Deferred VAT for disputed claims from 1 January 2023

From 1 January 2023, the creditor in manufacturing contracts has the right to defer the payment of VAT for claims that are disputed. This will entail a significant liquidity advantage for, among others, contractors in the building and construction industry.

Until now, the rule for dating VAT has been that the amount must be stated in the tax return for VAT in the period in which documentation is sent out, cf. the VAT Act Section 15-9 (1) (the invoice principle). The claim persists even if the invoice is disputed and the claim is not paid. The principle has meant that businesses have had major challenges paying VAT to the State before they have paid the invoice.

The Storting has asked the Minister of Finance to follow up and find a solution. On 21 December, the Ministry of Finance sent out information that a scheme is being introduced with deferred dating of value added tax related to claims that have their basis in manufacturing contracts.

New rules

From the new year, a scheme with deferred dating of value added tax will be introduced. In the proposal for the state budget for 2023, it is explained in more detail that a new provision will be introduced in the Value Added Tax Regulations. The new VAT regulation’s Section 15-9-3 will read as follows:

  • 15-9-3. Disputed claims - manufacturing contracts

Amounts that have their basis in manufacturing contracts and where there is objectively reasonable doubt as to whether the creditor is entitled to the remuneration, must be stated in the tax return for the period in which the claim is settled or paid. This does not apply if there is a community of interest as mentioned in Section 4-4 of the Value Added Tax Act between debtor and creditor.

Below we will describe in more detail key terms in the provision on what is included in the concept of a manufacturing contract and what is included in the concept of disputed claims.

Manufacturing contracts

The proposal entails that deferred dating of VAT for disputed claims is limited to claims for consequences of manufacturing contracts. In the consultation memo, it is stated that manufacturing contracts include something more than just the purchase of a ready-made product or service, and that the manufacturer must “develop, design or manufacture a concrete asset” for the buyer.

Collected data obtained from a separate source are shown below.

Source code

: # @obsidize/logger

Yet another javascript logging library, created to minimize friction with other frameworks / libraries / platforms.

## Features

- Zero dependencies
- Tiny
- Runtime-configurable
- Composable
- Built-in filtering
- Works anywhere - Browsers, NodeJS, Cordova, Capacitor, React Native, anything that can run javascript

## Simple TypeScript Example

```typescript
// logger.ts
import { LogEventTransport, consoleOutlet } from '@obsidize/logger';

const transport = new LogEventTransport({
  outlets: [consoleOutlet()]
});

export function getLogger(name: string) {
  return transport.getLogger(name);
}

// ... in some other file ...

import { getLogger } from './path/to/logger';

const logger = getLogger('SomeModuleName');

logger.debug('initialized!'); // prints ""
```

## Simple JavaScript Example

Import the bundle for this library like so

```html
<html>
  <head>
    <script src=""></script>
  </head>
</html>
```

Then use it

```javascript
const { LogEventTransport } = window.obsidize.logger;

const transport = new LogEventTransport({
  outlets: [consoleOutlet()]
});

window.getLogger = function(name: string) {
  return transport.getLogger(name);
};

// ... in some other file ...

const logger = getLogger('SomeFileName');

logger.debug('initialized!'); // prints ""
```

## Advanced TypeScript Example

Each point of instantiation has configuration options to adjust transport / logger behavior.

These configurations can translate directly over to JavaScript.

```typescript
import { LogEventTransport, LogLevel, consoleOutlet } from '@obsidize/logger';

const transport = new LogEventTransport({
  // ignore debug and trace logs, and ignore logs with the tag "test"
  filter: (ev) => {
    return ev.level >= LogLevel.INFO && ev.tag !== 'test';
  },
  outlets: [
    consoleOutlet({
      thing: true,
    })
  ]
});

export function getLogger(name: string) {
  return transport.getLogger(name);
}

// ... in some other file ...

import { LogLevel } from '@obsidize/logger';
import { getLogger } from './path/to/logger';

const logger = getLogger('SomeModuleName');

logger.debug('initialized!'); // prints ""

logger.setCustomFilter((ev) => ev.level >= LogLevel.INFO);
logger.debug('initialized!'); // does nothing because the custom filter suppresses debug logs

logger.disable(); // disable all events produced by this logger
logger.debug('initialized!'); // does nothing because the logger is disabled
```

The term manufacturing contract, on the other hand, is not defined either in the legal text or in the preparatory work. In addition to this, the legal sources are also limited regarding what is covered by the term. This can lead to disagreements between the parties involved as to whether a contract should be considered a manufacturing contract or not. This can be particularly problematic as such a disagreement can result in the dating of outgoing VAT being deferred, while at the same time a deduction is made for incoming VAT.

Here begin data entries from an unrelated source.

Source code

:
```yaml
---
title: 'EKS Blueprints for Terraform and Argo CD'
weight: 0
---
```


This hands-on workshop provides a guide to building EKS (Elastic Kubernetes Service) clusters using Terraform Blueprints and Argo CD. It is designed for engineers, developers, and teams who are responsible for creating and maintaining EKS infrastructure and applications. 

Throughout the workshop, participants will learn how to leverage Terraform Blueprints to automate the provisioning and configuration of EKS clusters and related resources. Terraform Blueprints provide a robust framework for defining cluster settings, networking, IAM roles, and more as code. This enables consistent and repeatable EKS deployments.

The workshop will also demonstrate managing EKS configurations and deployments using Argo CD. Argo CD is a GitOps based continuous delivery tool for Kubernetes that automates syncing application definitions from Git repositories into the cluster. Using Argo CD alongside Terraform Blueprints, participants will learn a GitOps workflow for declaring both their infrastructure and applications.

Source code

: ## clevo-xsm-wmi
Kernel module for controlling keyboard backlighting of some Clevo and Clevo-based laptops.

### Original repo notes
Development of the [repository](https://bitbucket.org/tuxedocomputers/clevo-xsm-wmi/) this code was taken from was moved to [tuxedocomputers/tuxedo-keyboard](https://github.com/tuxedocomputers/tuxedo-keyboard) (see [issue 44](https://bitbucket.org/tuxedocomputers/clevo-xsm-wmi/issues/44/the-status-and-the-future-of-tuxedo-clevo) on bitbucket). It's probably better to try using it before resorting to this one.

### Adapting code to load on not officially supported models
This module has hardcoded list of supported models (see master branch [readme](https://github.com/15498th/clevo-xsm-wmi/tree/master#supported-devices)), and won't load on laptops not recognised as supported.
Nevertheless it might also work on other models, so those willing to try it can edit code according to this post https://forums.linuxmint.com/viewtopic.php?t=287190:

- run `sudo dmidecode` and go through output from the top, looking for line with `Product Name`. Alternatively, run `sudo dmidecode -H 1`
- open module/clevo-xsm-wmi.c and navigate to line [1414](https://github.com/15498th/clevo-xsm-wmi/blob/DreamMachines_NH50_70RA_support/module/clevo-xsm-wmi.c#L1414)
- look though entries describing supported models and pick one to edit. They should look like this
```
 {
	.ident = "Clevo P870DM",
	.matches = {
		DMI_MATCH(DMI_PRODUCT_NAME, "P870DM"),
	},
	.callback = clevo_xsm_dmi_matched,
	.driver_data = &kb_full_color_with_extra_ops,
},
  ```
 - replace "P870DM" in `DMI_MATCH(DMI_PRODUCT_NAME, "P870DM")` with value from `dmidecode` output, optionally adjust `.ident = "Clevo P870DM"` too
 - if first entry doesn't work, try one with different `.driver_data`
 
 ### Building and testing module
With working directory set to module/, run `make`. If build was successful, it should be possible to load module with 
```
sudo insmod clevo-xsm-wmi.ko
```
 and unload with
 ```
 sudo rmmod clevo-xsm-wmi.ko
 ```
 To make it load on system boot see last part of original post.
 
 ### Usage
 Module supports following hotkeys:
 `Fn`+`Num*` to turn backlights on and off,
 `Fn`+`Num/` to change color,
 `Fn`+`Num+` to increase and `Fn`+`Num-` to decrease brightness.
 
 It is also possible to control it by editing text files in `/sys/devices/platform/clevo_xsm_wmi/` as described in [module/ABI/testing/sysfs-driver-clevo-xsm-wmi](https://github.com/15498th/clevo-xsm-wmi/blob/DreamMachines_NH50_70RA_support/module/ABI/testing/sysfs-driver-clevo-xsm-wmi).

In the consultation memo, the deferred timing of VAT is limited to disputed claims to manufacturing contracts, as it cannot be limited to specific areas, such as building and construction activities. This is related to the state aid regulations in the EEA Agreement. The proposal for deferred dating will therefore apply to all manufacturing contracts, regardless of industry.

Manufacturing contracts must apply to something more than just the purchase of a ready-made product or service. The person who is obliged to deliver according to the contract (the manufacturer) must develop, design or manufacture a concrete asset for the buyer. To support the assessment, reference is made to the Tax Act’s concept of manufacturing contracts. The Ministry understands that the majority of the contracts within the building and construction industry will be covered, but that it must be limited to contracts without a fixed price element and pure service tasks.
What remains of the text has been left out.